Crypto Retail Traders Suffer as Strategy ETFs Drop 80%

Crypto Retail Traders Suffer as Strategy ETFs Drop 80%

 


Retail investors who poured into Michael Saylor’s huge Bitcoin experiment are paying a steep price. Strategy Inc. the business once hailed for bundling crypto risk into a public stock is seeking to soothe investors after its shares dropped more than 60% from recent highs, amid a widespread digital-currency rout.

In an effort to allay concerns that it could have to sell Bitcoin if values continue to decline, Strategy announced on Monday that it had established a $1.4 billion reserve to pay dividends and interest.

But for many investors, the harm is already done. MSTX and MSTU, the most well-liked exchange-traded funds that track Strategy's erratic stock and offer double the daily return, have both fallen more than 80% this year.

Out of over 4,700 products that are now trading, this places them in the top 10 worst-performing funds in the US ETF market, only surpassed by niche short bets against semiconductor stocks and gold miners.

A third fund, known as MSTP, launched during the crypto frenzy in June, is down a similar amount since its introduction. Since early October, the three have lost almost $1.5 billion in assets.

When companies like Defiance and Tuttle Capital Management introduced the high-octane products that tracked one of Wall Street's most notable Bitcoin-proxy moves, retail investors flooded into these funds.

However, what started out as a simple way to boost cryptocurrency bets has turned into a warning about how leverage, volatility, and sentiment may go out of control.

Strategy shares fell 34% in November. Bitcoin has also plummeted roughly 30% from October highs and now trades near $87,000. After falling as much as 12% earlier in the day, Strategy ended Monday's trading session down 3.3%.

As of 6:20 a.m., Bitcoin had increased by 0.5%. on Tuesday in London. “The recent pullback in Bitcoin has hit Strategy’s stock hard, and 2x leveraged plays like MSTX and MSTU turn that into even larger losses,” said Roxanna Islam, head of sector and industry analysis at ETF shop TMX VettaFi.

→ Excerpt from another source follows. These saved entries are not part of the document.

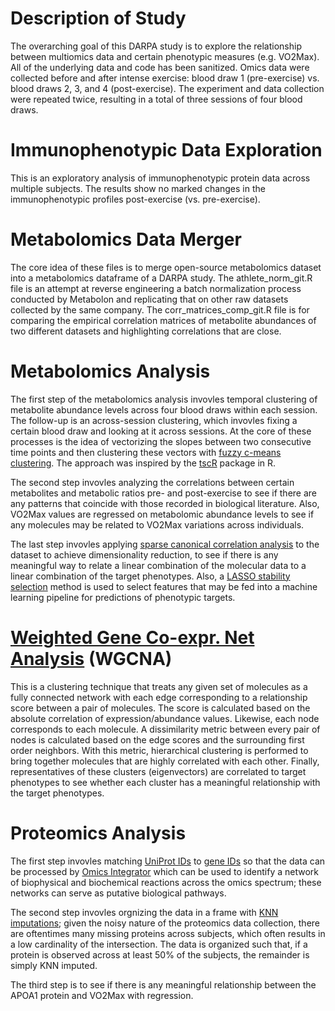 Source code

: # Description of Study
The overarching goal of this DARPA study is to explore the relationship between multiomics data and certain phenotypic measures (e.g. VO2Max). All of the underlying data and code has been sanitized. Omics data were collected before and after intense exercise: blood draw 1 (pre-exercise) vs. blood draws 2, 3, and 4 (post-exercise). The experiment and data collection were repeated twice, resulting in a total of three sessions of four blood draws.

# Immunophenotypic Data Exploration
This is an exploratory analysis of immunophenotypic protein data across multiple subjects. The results show no marked changes in the immunophenotypic profiles post-exercise (vs. pre-exercise).

# Metabolomics Data Merger
The core idea of these files is to merge open-source metabolomics dataset into a metabolomics dataframe of a DARPA study.
The athlete_norm_git.R file is an attempt at reverse engineering a batch normalization process conducted by Metabolon and replicating that on other raw datasets collected by the same company.
The corr_matrices_comp_git.R file is for comparing the empirical correlation matrices of metabolite abundances of two different datasets and highlighting correlations that are close.

# Metabolomics Analysis
The first step of the metabolomics analysis invovles temporal clustering of metabolite abundance levels across four blood draws within each session. The follow-up is an across-session clustering, which invovles fixing a certain blood draw and looking at it across sessions. At the core of these processes is the idea of vectorizing the slopes between two consecutive time points and then clustering these vectors with [fuzzy c-means clustering](https://www.bioconductor.org/packages/release/bioc/vignettes/Mfuzz/inst/doc/Mfuzz.pdf). The approach was inspired by the [tscR](http://www.bioconductor.org/packages/release/bioc/manuals/tscR/man/tscR.pdf) package in R. 

The second step invovles analyzing the correlations between certain metabolites and metabolic ratios pre- and post-exercise to see if there are any patterns that coincide with those recorded in biological literature. Also, VO2Max values are regressed on metabolomic abundance levels to see if any molecules may be related to VO2Max variations across individuals.

The last step invovles applying [sparse canonical correlation analysis](https://cran.r-project.org/web/packages/PMA/PMA.pdf) to the dataset to achieve dimensionality reduction, to see if there is any meaningful way to relate a linear combination of the molecular data to a linear combination of the target phenotypes. Also, a [LASSO stability selection](https://cran.r-project.org/web/packages/stabs/stabs.pdf) method is used to select features that may be fed into a machine learning pipeline for predictions of phenotypic targets.

# [Weighted Gene Co-expr. Net Analysis](https://horvath.genetics.ucla.edu/html/CoexpressionNetwork/Rpackages/WGCNA/Tutorials/) (WGCNA)
This is a clustering technique that treats any given set of molecules as a fully connected network with each edge corresponding to a relationship score between a pair of molecules. The score is calculated based on the absolute correlation of expression/abundance values. Likewise, each node corresponds to each molecule. A dissimilarity metric between every pair of nodes is calculated based on the edge scores and the surrounding first order neighbors. With this metric, hierarchical clustering is performed to bring together molecules that are highly correlated with each other. Finally, representatives of these clusters (eigenvectors) are correlated to target phenotypes to see whether each cluster has a meaningful relationship with the target phenotypes.

# Proteomics Analysis
The first step invovles matching [UniProt IDs](https://www.uniprot.org/) to [gene IDs](https://www.proteinatlas.org/) so that the data can be processed by [Omics Integrator](http://fraenkel-nsf.csbi.mit.edu/omicsintegrator/) which can be used to identify a network of biophysical and biochemical reactions across the omics spectrum; these networks can serve as putative biological pathways.

The second step invovles orgnizing the data in a frame with [KNN imputations](https://www.rdocumentation.org/packages/impute/versions/1.46.0/topics/impute.knn); given the noisy nature of the proteomics data collection, there are oftentimes many missing proteins across subjects, which often results in a low cardinality of the intersection. The data is organized such that, if a protein is observed across at least 50% of the subjects, the remainder is simply KNN imputed.

The third step is to see if there is any meaningful relationship between the APOA1 protein and VO2Max with regression.

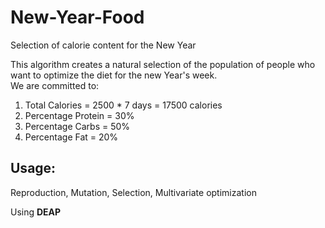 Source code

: # New-Year-Food
Selection of calorie content for the New Year  

This algorithm creates a natural selection of the population of people who want to optimize the diet for the new Year's week.  
We are committed to:  
1. Total Calories = 2500 * 7 days = 17500 calories  
2. Percentage Protein = 30%  
3. Percentage Carbs = 50%  
4. Percentage Fat = 20%  

## Usage:
Reproduction, Mutation, Selection, Multivariate optimization  

Using **DEAP**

“It’s a reminder that leveraged single-stock ETFs can look great on the way up, but can erase gains very quickly when the underlying trade goes the other way.”

Defiance chose not to respond. Emails requesting comment were not immediately answered by GraniteShares, the company behind MSTP, or Tuttle Capital.

A valuation calculation called market net asset value, or mNAV, which contrasts Strategy's enterprise value with its Bitcoin holdings, is at the heart of the issue.

That premium has mostly evaporated, bringing the ratio to approximately 1.15 a level executives have noted as a warning zone. In a podcast, CEO Phong Le stated that the company might have to sell Bitcoin as a last resort if it falls below 1.0 in order to fulfill payout obligations.

Funded by recent share sales, the recently announced reserve is intended to mitigate that risk. It covers at least 21 months of dividend and interest payments.

However, the news did little to halt the wider decline or allay worries about Strategy's reliance on retail appetite, its exposure to leverage, and the growing pressure on its funding mechanism.

Strategy has frequently traded common stock, a contentious tactic that dilutes current owners, to fund its Bitcoin purchasing binge.

The company has resorted to issuing preferred shares and other more expensive kinds of funding in order to continue purchasing cryptocurrency as its valuation premium has diminished.

Meanwhile, the ETF complex constructed around Strategy is faltering. According to data collated by Bloomberg, at least 15 of these instruments that are connected to its shares in different ways are currently trading, many of them down double digits this year.

Combined assets for MSTX, MSTU and MSTP have decreased from nearly $2.3 billion in early October to roughly $830 million today.

Despite increased institutional involvement and political backing from the Trump White House, the decline in cryptocurrency has led to significant withdrawals from miners, altcoins, and corporate treasuries that have a lot of tokens. Leveraged ETFs, which gained appeal among at-home traders earlier this year, are now among the hardest hit.

The funds' structure, which is designed to double Strategy's daily moves, has the potential to quickly backfire. Even if the stock closes flat, cumulative gains and losses can reduce returns in turbulent markets; this phenomenon is called volatility decay. When Strategy shares fell and whipsawed, the ETFs didn’t just track the loss they compounded it.

“Leveraged ETFs are generally a dangerous investment. According to Michael O'Rourke, chief market strategist at Jonestrading, "a leveraged ETF on shares of a stock that levers up to buy a highly speculative asset is a risk profile of its own."

Now, even Strategy’s inclusion in key stock indices is under danger. Analysts at JPMorgan warned the company might be removed from benchmarks like the MSCI USA and Nasdaq 100 a shift that might prompt billions in passive outflows. The shift is striking for a company that was once mentioned as a possible S&P 500 candidate.